Der geplante Imagewechsel der Kieler Ausländerbehörde geht in die nächste Runde. Nach der Umbenennung der Ausländerabteilung in „Zuwanderungsabteilung (Immigration Office)“ ziehen 25 städtische Mitarbeiter ab Januar sukzessive in „freundlichere Räume“ um, wie das städtische Presseamt auf Nachfrage mitteilt. Bisher ist die Abteilung in der Fabrikstraße untergebracht – ein Standort, der nicht nur in den Augen der Stadtverwaltung wenig vom Geist einer Willkommenskultur verströmen lässt, sondern immer wieder Kritik hervorrief.

Im neuen Jahr kommen die Mitarbeiter am neuen Standort im Sophienblatt 12 zwischen dem Kaufhaus Karstadt und dem Einkaufszentrum Sophienhof unter. Die Stadt mietet das Gebäude an, dessen Erdgeschoss derzeit leer steht. Zuvor war dort der Sitz eines Lampengeschäfts gewesen.

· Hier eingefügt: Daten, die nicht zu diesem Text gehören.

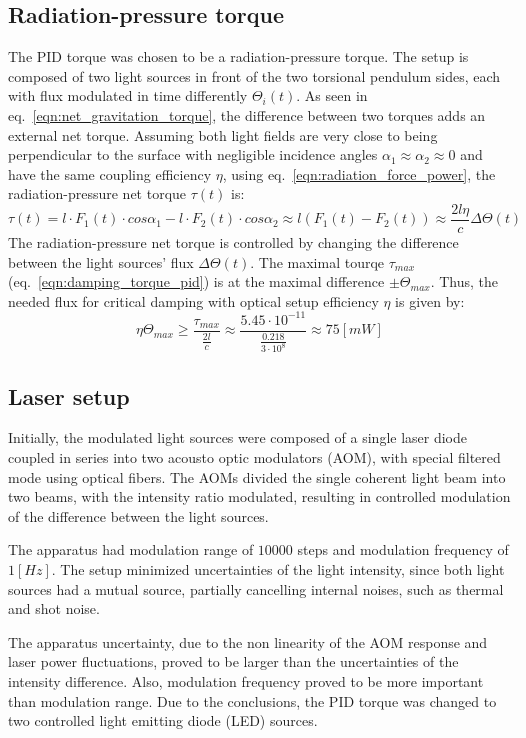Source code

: \documentclass[\main/master.tex]{subfiles}
\begin{document}
\subsection{Radiation-pressure torque}
The PID torque was chosen to be a radiation-pressure torque. The setup is composed of two light sources in front of the two torsional pendulum sides, each with flux modulated in time differently $\Theta_i(t)$. As seen in eq.~\ref{eqn:net_gravitation_torque}, the difference between two torques adds an external net torque. Assuming both light fields are very close to being perpendicular to the surface with negligible incidence angles $\alpha_1\approx\alpha_2\approx 0$ and have the same coupling efficiency $\eta$, using eq.~\ref{eqn:radiation_force_power}, the radiation-pressure net torque $\tau(t)$ is:  
\begin{equation}
\tau(t) = l\cdot F_1(t) \cdot cos\alpha_1 - l\cdot F_2(t) \cdot cos\alpha_2\approx l(F_1(t) - F_2(t)) \approx \frac{2l\eta}{{c}} \Delta \Theta(t) \label{eqn:radiation torque}
\end{equation}
The radiation-pressure net torque is controlled by changing the difference between the light sources' flux $\Delta \Theta(t)$. The maximal tourqe $\tau_{max}$ (eq.~\ref{eqn:damping_torque_pid}) is at the maximal difference $\pm \Theta_{max}$. Thus, the needed flux for critical damping with optical setup efficiency $\eta$ is given by: 
\begin{equation}
\eta\Theta_{max} \geq \frac{\tau_{max}}{\frac{2 l}{c}}\approx \frac{5.45\cdot10^{-11}}{\frac{ 0.218}{3\cdot10^{8}}}\approx 75 [mW]
\label{eqn:max radiation torque}
\end{equation}

\subsection{Laser setup}
Initially, the modulated light sources were composed of a single laser diode coupled in series into two acousto optic modulators (AOM), with special filtered mode using optical fibers. The AOMs divided the single coherent light beam into two beams, with the intensity ratio modulated, resulting in controlled modulation of the difference between the light sources.
\par\noindent
The apparatus had modulation range of $10000$ steps and modulation frequency of $1 [Hz]$. The setup minimized uncertainties of the light intensity, since both light sources had a mutual source, partially cancelling internal noises, such as thermal and shot noise. 
\par\noindent
The apparatus uncertainty, due to the non linearity of the AOM response and laser power fluctuations, proved to be larger than the uncertainties of the intensity difference. Also, modulation frequency proved to be more important than modulation range. Due to the conclusions, the PID torque was changed to two controlled light emitting diode (LED) sources.
\end{document}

In der ersten Etage arbeiten gegenwärtig noch einige Jugendamt-Mitarbeiter, die aber in den nächsten Tagen ebenfalls umziehen sollen. Auch eine im Haus befindliche Anwaltskanzlei verlässt diesen Standort und macht Platz für das „Immigration Office“. Der Imagewechsel ist Bestandteil des bundesweiten Projekts „Ausländerbehörden – Willkommensbehörden“, an dem Kiel als eine von zehn deutschen Städten teilnimmt.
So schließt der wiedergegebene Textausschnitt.